Correcting the Record: Innovative Guns of the 1950s

Remington Nylon
The Remington Nylon 66 semiauto in Mohawk brown.Wikimedia Commons

In my post on the Remington Nylon 66, I wrote that during the 1950s, a dozen or so guns came out that were years ahead of their time, and were not truly appreciated until now. As it happens, this was a grotesque exaggeration, and I blame it on listening to too much Donald Trump. (When I get down to flat-out lying, I can blame Hillary.)

There were a number of radical developments in the gun biz during the ’50s, but almost all of them were yowling successes from the get-go, and are still very much with us.

To wit: The Savage Model 110 (1958), an inanimate hideosity if ever there was one, but it was a successful attempt to make a bolt-action inexpensively, and it survives today, highly modified, but still with the same basic design.

The .44 Magnum (1955). It redefined the game, handgun-wise. When next you crack your hand with your Casull, thank the .44 Magnum.

The Ruger Single Six (1953). Bill Ruger, who never feared to swim against the tide, brought out this simplified .22 rimfire version of the Colt 1873 just as the TV Western craze was peaking, and it pretty much resurrected the single-action as a viable revolver form.

The Weatherby Mark V (1958). Not only a radical gun, but a radical line of cartridges that said it was OK to burn colossal amounts of powder in the achievement of truly high velocity.

There are probably more, but these are the ones that come readily to mind.

There were two that did not succeed. One was the Whitney Wolverine automatic pistol, a streamlined .22 rimfire 10-shot that looks modern even today. It was made from 1956–1957 and only 13,000 were produced, despite its very reasonable price and the fact that it was a very good gun. The Wolverine had an investment-cast aluminum frame, and was likely the first American-made firearm to utilize this technique. Today, a re-created Whitney is made by Olympic Arms, but if you'd like one of the originals in really nice shape, the price is over $1,000, which is a bit more than the original $39.95.

The other was an aberration from Marlin that they called the Model 455. It was manufactured by FN on an FN commercial bolt-action with a 24-inch Marlin Micro-Groove stainless steel barrel. (I recall the barrel as being quite heavy for a sporter, but apparently not.) The trigger, a very good one, was by Sako, and the American-style stock was probably from Fajen. It was on the market from 1957 to 1959, and was chambered only in .30/06 and .308. The sights were a bead front and a Lyman 48 or a Lyman 57 rear (it probably varied).

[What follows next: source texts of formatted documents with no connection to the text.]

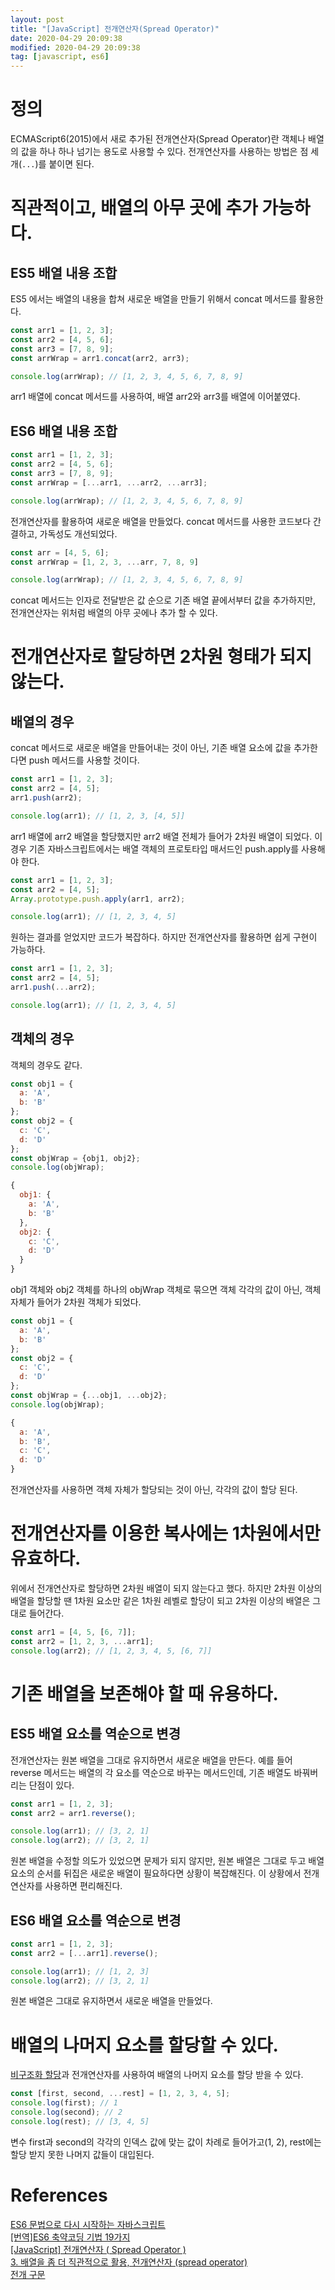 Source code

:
 ```yaml
---
layout: post
title: "[JavaScript] 전개연산자(Spread Operator)"
date: 2020-04-29 20:09:38
modified: 2020-04-29 20:09:38
tag: [javascript, es6]
---
```


# 정의
ECMAScript6(2015)에서 새로 추가된 전개연산자(Spread Operator)란 객체나 배열의 값을 하나 하나 넘기는 용도로 사용할 수 있다. 전개연산자를 사용하는 방법은 점 세개(`...`)를 붙이면 된다.

# 직관적이고, 배열의 아무 곳에 추가 가능하다.
## ES5 배열 내용 조합 
ES5 에서는 배열의 내용을 합쳐 새로운 배열을 만들기 위해서 concat 메서드를 활용한다.

```javascript
const arr1 = [1, 2, 3];
const arr2 = [4, 5, 6];
const arr3 = [7, 8, 9];
const arrWrap = arr1.concat(arr2, arr3);

console.log(arrWrap); // [1, 2, 3, 4, 5, 6, 7, 8, 9]
```

arr1 배열에 concat 메서드를 사용하여, 배열 arr2와 arr3를 배열에 이어붙였다.

## ES6 배열 내용 조합
```javascript
const arr1 = [1, 2, 3];
const arr2 = [4, 5, 6];
const arr3 = [7, 8, 9];
const arrWrap = [...arr1, ...arr2, ...arr3];

console.log(arrWrap); // [1, 2, 3, 4, 5, 6, 7, 8, 9]
```

전개연산자를 활용하여 새로운 배열을 만들었다. concat 메서드를 사용한 코드보다 간결하고, 가독성도 개선되었다.

```javascript
const arr = [4, 5, 6];
const arrWrap = [1, 2, 3, ...arr, 7, 8, 9]

console.log(arrWrap); // [1, 2, 3, 4, 5, 6, 7, 8, 9]
```

concat 메서드는 인자로 전달받은 값 순으로 기존 배열 끝에서부터 값을 추가하지만, 전개연산자는 위처럼 배열의 아무 곳에나 추가 할 수 있다.

# 전개연산자로 할당하면 2차원 형태가 되지 않는다.
## 배열의 경우
concat 메서드로 새로운 배열을 만들어내는 것이 아닌, 기존 배열 요소에 값을 추가한다면 push 메서드를 사용할 것이다.

```javascript
const arr1 = [1, 2, 3];
const arr2 = [4, 5];
arr1.push(arr2);

console.log(arr1); // [1, 2, 3, [4, 5]]
```

arr1 배열에 arr2 배열을 할당했지만 arr2 배열 전체가 들어가 2차원 배열이 되었다. 이 경우 기존 자바스크립트에서는 배열 객체의 프로토타입 매서드인 push.apply를 사용해야 한다.

```javascript
const arr1 = [1, 2, 3];
const arr2 = [4, 5];
Array.prototype.push.apply(arr1, arr2);

console.log(arr1); // [1, 2, 3, 4, 5]
```

원하는 결과를 얻었지만 코드가 복잡하다. 하지만 전개연산자를 활용하면 쉽게 구현이 가능하다.

```javascript
const arr1 = [1, 2, 3];
const arr2 = [4, 5];
arr1.push(...arr2);

console.log(arr1); // [1, 2, 3, 4, 5]
```

## 객체의 경우
객체의 경우도 같다.

```javascript
const obj1 = {
  a: 'A',
  b: 'B'
};
const obj2 = {
  c: 'C',
  d: 'D'
};
const objWrap = {obj1, obj2};
console.log(objWrap);
```
```javascript
{
  obj1: {
    a: 'A',
    b: 'B'
  },
  obj2: {
    c: 'C',
    d: 'D'
  }
}
```

obj1 객체와 obj2 객체를 하나의 objWrap 객체로 묶으면 객체 각각의 값이 아닌, 객체 자체가 들어가 2차원 객체가 되었다.

```javascript
const obj1 = {
  a: 'A',
  b: 'B'
};
const obj2 = {
  c: 'C',
  d: 'D'
};
const objWrap = {...obj1, ...obj2};
console.log(objWrap);
```
```javascript
{
  a: 'A',
  b: 'B',
  c: 'C',
  d: 'D'
}
```
전개연산자를 사용하면 객체 자체가 할당되는 것이 아닌, 각각의 값이 할당 된다.

# 전개연산자를 이용한 복사에는 1차원에서만 유효하다.
위에서 전개연산자로 할당하면 2차원 배열이 되지 않는다고 했다. 하지만 2차원 이상의 배열을 할당할 땐 1차원 요소만 같은 1차원 레벨로 할당이 되고 2차원 이상의 배열은 그대로 들어간다.

```javascript
const arr1 = [4, 5, [6, 7]];
const arr2 = [1, 2, 3, ...arr1];
console.log(arr2); // [1, 2, 3, 4, 5, [6, 7]]
```

# 기존 배열을 보존해야 할 때 유용하다.
## ES5 배열 요소를 역순으로 변경
전개연산자는 원본 배열을 그대로 유지하면서 새로운 배열을 만든다. 예를 들어 reverse 메서드는 배열의 각 요소를 역순으로 바꾸는 메서드인데, 기존 배열도 바꿔버리는 단점이 있다.

```javascript
const arr1 = [1, 2, 3];
const arr2 = arr1.reverse();

console.log(arr1); // [3, 2, 1]
console.log(arr2); // [3, 2, 1]
```

원본 배열을 수정할 의도가 있었으면 문제가 되지 않지만, 원본 배열은 그대로 두고 배열 요소의 순서를 뒤집은 새로운 배열이 필요하다면 상황이 복잡해진다. 이 상황에서 전개연산자를 사용하면 편리해진다.

## ES6 배열 요소를 역순으로 변경

```javascript
const arr1 = [1, 2, 3];
const arr2 = [...arr1].reverse();

console.log(arr1); // [1, 2, 3]
console.log(arr2); // [3, 2, 1]
```

원본 배열은 그대로 유지하면서 새로운 배열을 만들었다.

# 배열의 나머지 요소를 할당할 수 있다.
[비구조화 할당](/2020/04/27/javascript-es6-destructuring-assignment/)과 전개연산자를 사용하여 배열의 나머지 요소를 할당 받을 수 있다.

```javascript
const [first, second, ...rest] = [1, 2, 3, 4, 5];
console.log(first); // 1
console.log(second); // 2
console.log(rest); // [3, 4, 5]
```
변수 first과 second의 각각의 인덱스 값에 맞는 값이 차례로 들어가고(1, 2), rest에는 할당 받지 못한 나머지 값들이 대입된다.

# References
[ES6 문법으로 다시 시작하는 자바스크립트](https://hudi.kr/es6-문법으로-다시-시작하는-자바스크립트/)  
[[번역]ES6 축약코딩 기법 19가지](https://chanspark.github.io/2017/11/28/ES6-꿀팁.html)  
[[JavaScript] 전개연산자 ( Spread Operator )](https://blog.naver.com/zoz0312/221622159150)  
[3. 배열을 좀 더 직관적으로 활용, 전개연산자 (spread operator)](https://pro-self-studier.tistory.com/13)  
[전개 구문](https://developer.mozilla.org/ko/docs/Web/JavaScript/Reference/Operators/Spread_syntax)

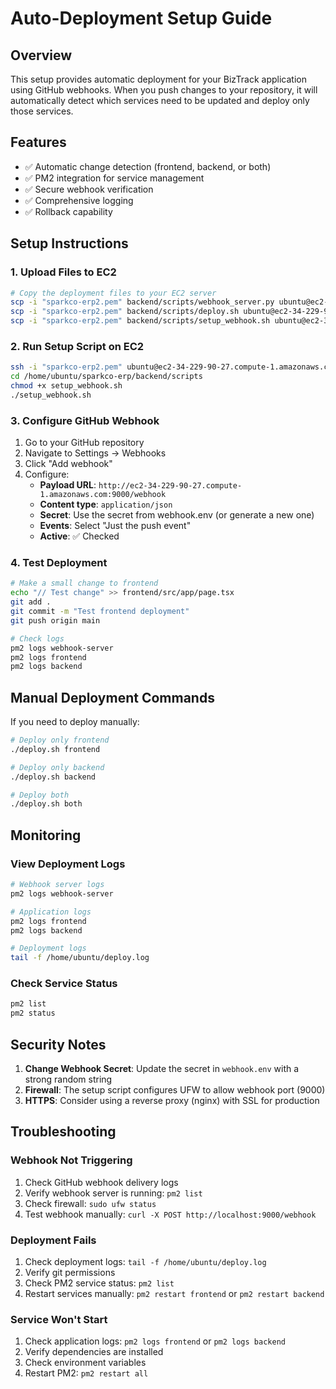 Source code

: # Auto-Deployment Setup Guide

## Overview
This setup provides automatic deployment for your BizTrack application using GitHub webhooks. When you push changes to your repository, it will automatically detect which services need to be updated and deploy only those services.

## Features
- ✅ Automatic change detection (frontend, backend, or both)
- ✅ PM2 integration for service management
- ✅ Secure webhook verification
- ✅ Comprehensive logging
- ✅ Rollback capability

## Setup Instructions

### 1. Upload Files to EC2
```bash
# Copy the deployment files to your EC2 server
scp -i "sparkco-erp2.pem" backend/scripts/webhook_server.py ubuntu@ec2-34-229-90-27.compute-1.amazonaws.com:/home/ubuntu/sparkco-erp/backend/scripts/
scp -i "sparkco-erp2.pem" backend/scripts/deploy.sh ubuntu@ec2-34-229-90-27.compute-1.amazonaws.com:/home/ubuntu/sparkco-erp/backend/scripts/
scp -i "sparkco-erp2.pem" backend/scripts/setup_webhook.sh ubuntu@ec2-34-229-90-27.compute-1.amazonaws.com:/home/ubuntu/sparkco-erp/backend/scripts/
```

### 2. Run Setup Script on EC2
```bash
ssh -i "sparkco-erp2.pem" ubuntu@ec2-34-229-90-27.compute-1.amazonaws.com
cd /home/ubuntu/sparkco-erp/backend/scripts
chmod +x setup_webhook.sh
./setup_webhook.sh
```

### 3. Configure GitHub Webhook

1. Go to your GitHub repository
2. Navigate to Settings → Webhooks
3. Click "Add webhook"
4. Configure:
   - **Payload URL**: `http://ec2-34-229-90-27.compute-1.amazonaws.com:9000/webhook`
   - **Content type**: `application/json`
   - **Secret**: Use the secret from webhook.env (or generate a new one)
   - **Events**: Select "Just the push event"
   - **Active**: ✅ Checked

### 4. Test Deployment
```bash
# Make a small change to frontend
echo "// Test change" >> frontend/src/app/page.tsx
git add .
git commit -m "Test frontend deployment"
git push origin main

# Check logs
pm2 logs webhook-server
pm2 logs frontend
pm2 logs backend
```

## Manual Deployment Commands

If you need to deploy manually:

```bash
# Deploy only frontend
./deploy.sh frontend

# Deploy only backend  
./deploy.sh backend

# Deploy both
./deploy.sh both
```

## Monitoring

### View Deployment Logs
```bash
# Webhook server logs
pm2 logs webhook-server

# Application logs
pm2 logs frontend
pm2 logs backend

# Deployment logs
tail -f /home/ubuntu/deploy.log
```

### Check Service Status
```bash
pm2 list
pm2 status
```

## Security Notes

1. **Change Webhook Secret**: Update the secret in `webhook.env` with a strong random string
2. **Firewall**: The setup script configures UFW to allow webhook port (9000)
3. **HTTPS**: Consider using a reverse proxy (nginx) with SSL for production

## Troubleshooting

### Webhook Not Triggering
1. Check GitHub webhook delivery logs
2. Verify webhook server is running: `pm2 list`
3. Check firewall: `sudo ufw status`
4. Test webhook manually: `curl -X POST http://localhost:9000/webhook`

### Deployment Fails
1. Check deployment logs: `tail -f /home/ubuntu/deploy.log`
2. Verify git permissions
3. Check PM2 service status: `pm2 list`
4. Restart services manually: `pm2 restart frontend` or `pm2 restart backend`

### Service Won't Start
1. Check application logs: `pm2 logs frontend` or `pm2 logs backend`
2. Verify dependencies are installed
3. Check environment variables
4. Restart PM2: `pm2 restart all`

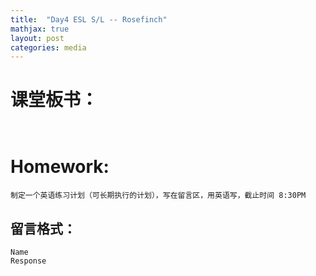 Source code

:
 ```yaml
---
title:  "Day4 ESL S/L -- Rosefinch"
mathjax: true
layout: post
categories: media
---
```


# 课堂板书：

```


```
# Homework:
```
制定一个英语练习计划（可长期执行的计划），写在留言区，用英语写，截止时间 8:30PM
```
## 留言格式：
```Name ``` <br>
```Response```
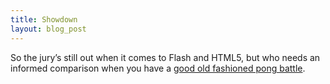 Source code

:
 ```yaml
---
title: Showdown
layout: blog_post
---
```


So the jury’s still out when it comes to Flash and HTML5, but who needs an informed comparison when you have a [good old fashioned pong battle][1].

 [1]: http://labs.codecomputerlove.com/FlashVsHtml5/
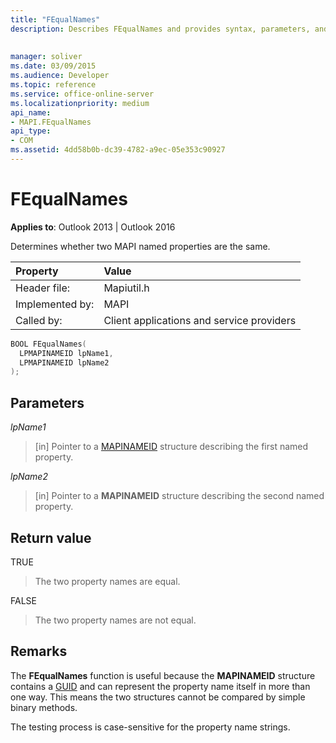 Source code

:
 ```yaml
---
title: "FEqualNames"
description: Describes FEqualNames and provides syntax, parameters, and return value.
 
 
manager: soliver
ms.date: 03/09/2015
ms.audience: Developer
ms.topic: reference
ms.service: office-online-server
ms.localizationpriority: medium
api_name:
- MAPI.FEqualNames
api_type:
- COM
ms.assetid: 4dd58b0b-dc39-4782-a9ec-05e353c90927
---
```


# FEqualNames

  
  
**Applies to**: Outlook 2013 | Outlook 2016 
  
Determines whether two MAPI named properties are the same. 
  
|Property |Value |
|:-----|:-----|
|Header file:  <br/> |Mapiutil.h  <br/> |
|Implemented by:  <br/> |MAPI  <br/> |
|Called by:  <br/> |Client applications and service providers  <br/> |
   
```cpp
BOOL FEqualNames(
  LPMAPINAMEID lpName1,
  LPMAPINAMEID lpName2
);
```

## Parameters

 _lpName1_
  
> [in] Pointer to a [MAPINAMEID](mapinameid.md) structure describing the first named property. 
    
 _lpName2_
  
> [in] Pointer to a **MAPINAMEID** structure describing the second named property. 
    
## Return value

TRUE 
  
> The two property names are equal. 
    
FALSE 
  
> The two property names are not equal.
    
## Remarks

The **FEqualNames** function is useful because the **MAPINAMEID** structure contains a [GUID](guid.md) and can represent the property name itself in more than one way. This means the two structures cannot be compared by simple binary methods. 
  
The testing process is case-sensitive for the property name strings. 
  

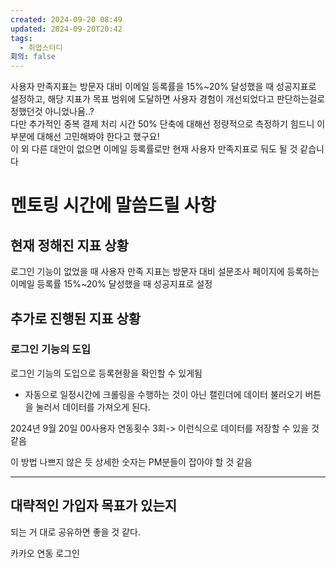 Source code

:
 ```yaml
---
created: 2024-09-20 08:49
updated: 2024-09-20T20:42
tags:
  - 취업스터디
회의: false
---
```

사용자 만족지표는 방문자 대비 이메일 등록률을 15%~20% 달성했을 때 성공지표로 설정하고, 해당 지표가 목표 범위에 도달하면 사용자 경험이 개선되었다고 판단하는걸로 정했던것 아니었나욤..?  
다만 추가적인 중복 결제 처리 시간 50% 단축에 대해선 정량적으로 측정하기 힘드니 이부분에 대해선 고민해봐야 한다고 했구요!  
이 외 다른 대안이 없으면 이메일 등록률로만 현재 사용자 만족지표로 둬도 될 것 같습니다

# 멘토링 시간에 말씀드릴 사항
## 현재 정해진 지표 상황
로그인 기능이 없었을 때 
사용자 만족 지표는 방문자 대비 설문조사 페이지에 등록하는 이메일 등록률 15%~20% 달성했을 때 성공지표로 설정

## 추가로 진행된 지표 상황
### 로그인 기능의 도입
로그인 기능의 도입으로 등록현황을 확인할 수 있게됨

- 자동으로 일정시간에 크롤링을 수행하는 것이 아닌 캘린더에 데이터 불러오기 버튼을 눌러서 데이터를 가져오게 된다. 

2024년 9월 20일 00사용자 연동횟수 3회-> 이런식으로 데이터를 저장할 수 있을 것 같음

이 방법 나쁘지 않은 듯
상세한 숫자는 PM분들이 잡아야 할 것 같음

---
## 대략적인 가입자 목표가 있는지 

되는 거 대로 공유하면 좋을 것 같다.


카카오 연동 로그인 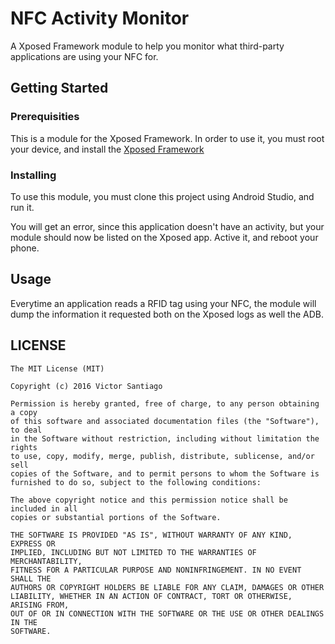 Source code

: # NFC Activity Monitor
A Xposed Framework module to help you monitor what third-party applications are using your NFC for.

## Getting Started
### Prerequisities
This is a module for the Xposed Framework. In order to use it, you must root your device, and install the [Xposed Framework](http://repo.xposed.info/)

### Installing
To use this module, you must clone this project using Android Studio, and run it.

You will get an error, since this application doesn't have an activity, but your module should now be listed on the Xposed app. Active it, and reboot your phone.

## Usage
Everytime an application reads a RFID tag using your NFC, the module will dump the information it requested both on the Xposed logs as well the ADB.

## LICENSE
```
The MIT License (MIT)

Copyright (c) 2016 Victor Santiago

Permission is hereby granted, free of charge, to any person obtaining a copy
of this software and associated documentation files (the "Software"), to deal
in the Software without restriction, including without limitation the rights
to use, copy, modify, merge, publish, distribute, sublicense, and/or sell
copies of the Software, and to permit persons to whom the Software is
furnished to do so, subject to the following conditions:

The above copyright notice and this permission notice shall be included in all
copies or substantial portions of the Software.

THE SOFTWARE IS PROVIDED "AS IS", WITHOUT WARRANTY OF ANY KIND, EXPRESS OR
IMPLIED, INCLUDING BUT NOT LIMITED TO THE WARRANTIES OF MERCHANTABILITY,
FITNESS FOR A PARTICULAR PURPOSE AND NONINFRINGEMENT. IN NO EVENT SHALL THE
AUTHORS OR COPYRIGHT HOLDERS BE LIABLE FOR ANY CLAIM, DAMAGES OR OTHER
LIABILITY, WHETHER IN AN ACTION OF CONTRACT, TORT OR OTHERWISE, ARISING FROM,
OUT OF OR IN CONNECTION WITH THE SOFTWARE OR THE USE OR OTHER DEALINGS IN THE
SOFTWARE.
```
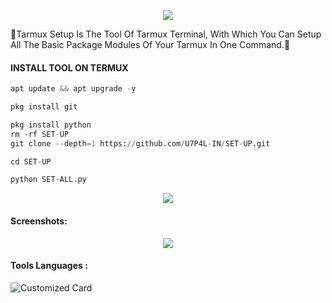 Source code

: <p align="center"><img src="https://github.com/U7P4L-IN/SET-UP/blob/main/image/TARMUX_BESIC_SETUP.png">

<p align="center">

🔰Tarmux Setup Is The Tool Of Tarmux Terminal, With Which You Can Setup All The Basic Package Modules Of Your Tarmux In One Command.🔰

</p>
  
#### INSTALL TOOL ON TERMUX
```python
apt update && apt upgrade -y

pkg install git

pkg install python
rm -rf SET-UP
git clone --depth=1 https://github.com/U7P4L-IN/SET-UP.git

cd SET-UP

python SET-ALL.py
```

<p align="center"><img src="https://github.com/U7P4L-IN/SET-UP/blob/main/image/carbon%20(2).png">

#### Screenshots:

<p align="center"><img src="https://github.com/U7P4L-IN/SET-UP/blob/main/image/IMG_20230830_173542_740.jpg">

#### Tools Languages :

![Customized Card](https://github-readme-stats.vercel.app/api/pin?username=U7P4L-IN&repo=SET-UP&title_color=fff&icon_color=f9f9f9&text_color=9f9f9f&bg_color=151515)
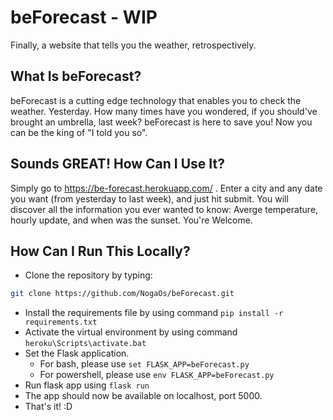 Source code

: # beForecast - WIP

Finally, a website that tells you the weather, retrospectively. 

## What Is beForecast?

beForecast is a cutting edge technology that enables you to check the weather. Yesterday.
How many times have you wondered, if you should've brought an umbrella, last week?
beForecast is here to save you! Now you can be the king of "I told you so".

## Sounds GREAT! How Can I Use It?

Simply go to https://be-forecast.herokuapp.com/ . Enter a city and any date you want (from yesterday to last week), and just hit submit. 
You will discover all the information you ever wanted to know: Averge temperature, hourly update, and when was the sunset.
You're Welcome.

## How Can I Run This Locally?

* Clone the repository by typing:
```bash
git clone https://github.com/NogaOs/beForecast.git
```
* Install the requirements file by using command `pip install -r requirements.txt`
* Activate the virtual environment by using command `heroku\Scripts\activate.bat`
* Set the Flask application.
  * For bash, please use `set FLASK_APP=beForecast.py`
  * For powershell, please use `env FLASK_APP=beForecast.py`
* Run flask app using `flask run`
* The app should now be available on localhost, port 5000.
* That's it! :D
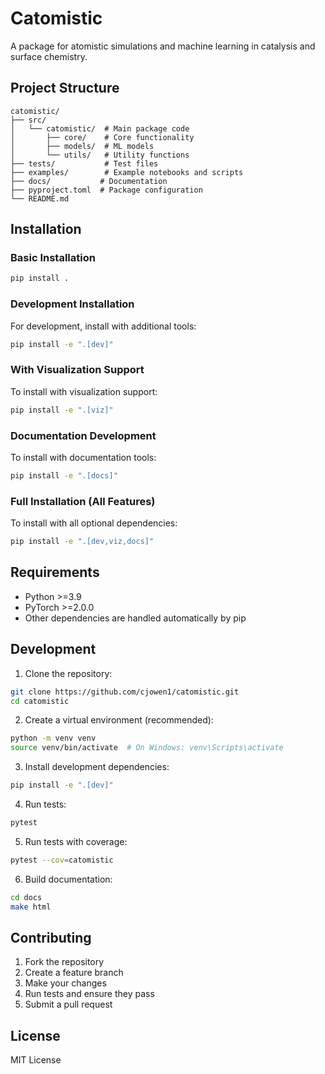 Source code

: # Catomistic

A package for atomistic simulations and machine learning in catalysis and surface chemistry.

## Project Structure

```
catomistic/
├── src/
│   └── catomistic/  # Main package code
│       ├── core/    # Core functionality
│       ├── models/  # ML models
│       └── utils/   # Utility functions
├── tests/           # Test files
├── examples/        # Example notebooks and scripts
├── docs/           # Documentation
├── pyproject.toml  # Package configuration
└── README.md
```

## Installation

### Basic Installation

```bash
pip install .
```

### Development Installation

For development, install with additional tools:

```bash
pip install -e ".[dev]"
```

### With Visualization Support

To install with visualization support:

```bash
pip install -e ".[viz]"
```

### Documentation Development

To install with documentation tools:

```bash
pip install -e ".[docs]"
```

### Full Installation (All Features)

To install with all optional dependencies:

```bash
pip install -e ".[dev,viz,docs]"
```

## Requirements

- Python >=3.9
- PyTorch >=2.0.0
- Other dependencies are handled automatically by pip

## Development

1. Clone the repository:
```bash
git clone https://github.com/cjowen1/catomistic.git
cd catomistic
```

2. Create a virtual environment (recommended):
```bash
python -m venv venv
source venv/bin/activate  # On Windows: venv\Scripts\activate
```

3. Install development dependencies:
```bash
pip install -e ".[dev]"
```

4. Run tests:
```bash
pytest
```

5. Run tests with coverage:
```bash
pytest --cov=catomistic
```

6. Build documentation:
```bash
cd docs
make html
```

## Contributing

1. Fork the repository
2. Create a feature branch
3. Make your changes
4. Run tests and ensure they pass
5. Submit a pull request

## License

MIT License 
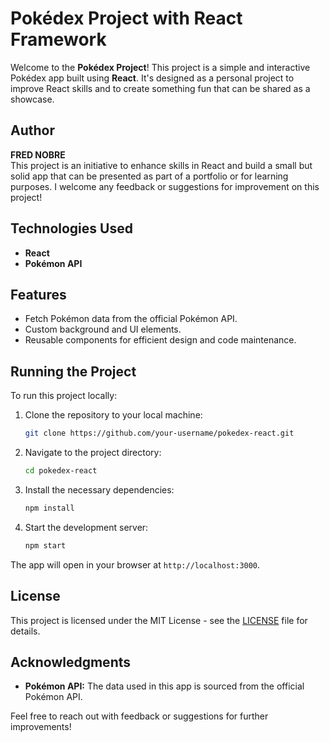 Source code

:# Pokédex Project with React Framework

Welcome to the **Pokédex Project**! This project is a simple and interactive Pokédex app built using **React**. It's designed as a personal project to improve React skills and to create something fun that can be shared as a showcase.

## Author

**FRED NOBRE**   
This project is an initiative to enhance skills in React and build a small but solid app that can be presented as part of a portfolio or for learning purposes. I welcome any feedback or suggestions for improvement on this project!

## Technologies Used

- **React**
- **Pokémon API**

## Features

- Fetch Pokémon data from the official Pokémon API.
- Custom background and UI elements.
- Reusable components for efficient design and code maintenance.

## Running the Project

To run this project locally:

1. Clone the repository to your local machine:
   ```bash
   git clone https://github.com/your-username/pokedex-react.git
   ```

2. Navigate to the project directory:
   ```bash
   cd pokedex-react
   ```

3. Install the necessary dependencies:
   ```bash
   npm install
   ```

4. Start the development server:
   ```bash
   npm start
   ```

The app will open in your browser at `http://localhost:3000`.

## License

This project is licensed under the MIT License - see the [LICENSE](LICENSE) file for details.

## Acknowledgments

- **Pokémon API:** The data used in this app is sourced from the official Pokémon API.

Feel free to reach out with feedback or suggestions for further improvements!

Talk about a nice gun. It failed probably because people went to Marlin for lever-actions, not bolts, and because the scope was just coming into its own and the 455 was designed for iron sights. Only 1,059 were made.

Prices on these are still very reasonable. A good one costs in the $300–$400 range. A really nice one should be around $600. And think what you get for that; it beggars the mind.